He says, "My wife and I are 29 and have increased our income by 150 percent from $115k to $290k over the last five and a half years, which is great. But we're always behind on our millionaire next-door savings rate, despite saving 33 percent. How do we stay motivated?"
So maybe this is your first time tuning in, and you might be wondering about the 'millionaire next door savings rate.' What in the world is that? What's that?
We have this really cool tool that we make available at learn.moneyguy.com. It's our net worth tool
and one of the... No, we don't have that one. Did you see a jump for it? I was like, 'Oh my God!' The problem is I've added so many sheets over here. I'm on call. I don't think you want to print that one out, necessarily. It's an interactive tool that tracks... Am I an average accumulator of wealth, an under-accumulator of wealth, or a prodigious accumulator of wealth?
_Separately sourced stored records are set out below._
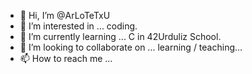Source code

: - 👋 Hi, I’m @ArLoTeTxU
- 👀 I’m interested in ... coding.
- 🌱 I’m currently learning ... C in 42Urduliz School.
- 💞️ I’m looking to collaborate on ... learning / teaching...
- 📫 How to reach me ...

<!---
ArLoTeTxU/ArLoTeTxU is a ✨ special ✨ repository because its `README.md` (this file) appears on your GitHub profile.
You can click the Preview link to take a look at your changes.
--->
Where am I on what we call the journey to abundance?
Well, this problem that James is laying out, based on the mathematical formula that we use to explain how to arrive at your number, is a problem that a lot of our folks who have high-income trajectories face. For those of you who don't know, the formula is pretty simple. It's age times your income divided by 10. Or if, in James' situation, you're someone who is below 40, it's your age times your income divided by 10 plus the number of years until you get to 40. That's the math to figure out where you are: an under-accumulator, average accumulator, or prodigious accumulator of wealth
Well, if your income has gone up a ton, but in all the years prior, it was a lower income, you probably haven't been able to save based on anything because that income is artificially pushing up where you should be from a wealth metric. So, we think that there's a solution to that, which might make it a little bit easier.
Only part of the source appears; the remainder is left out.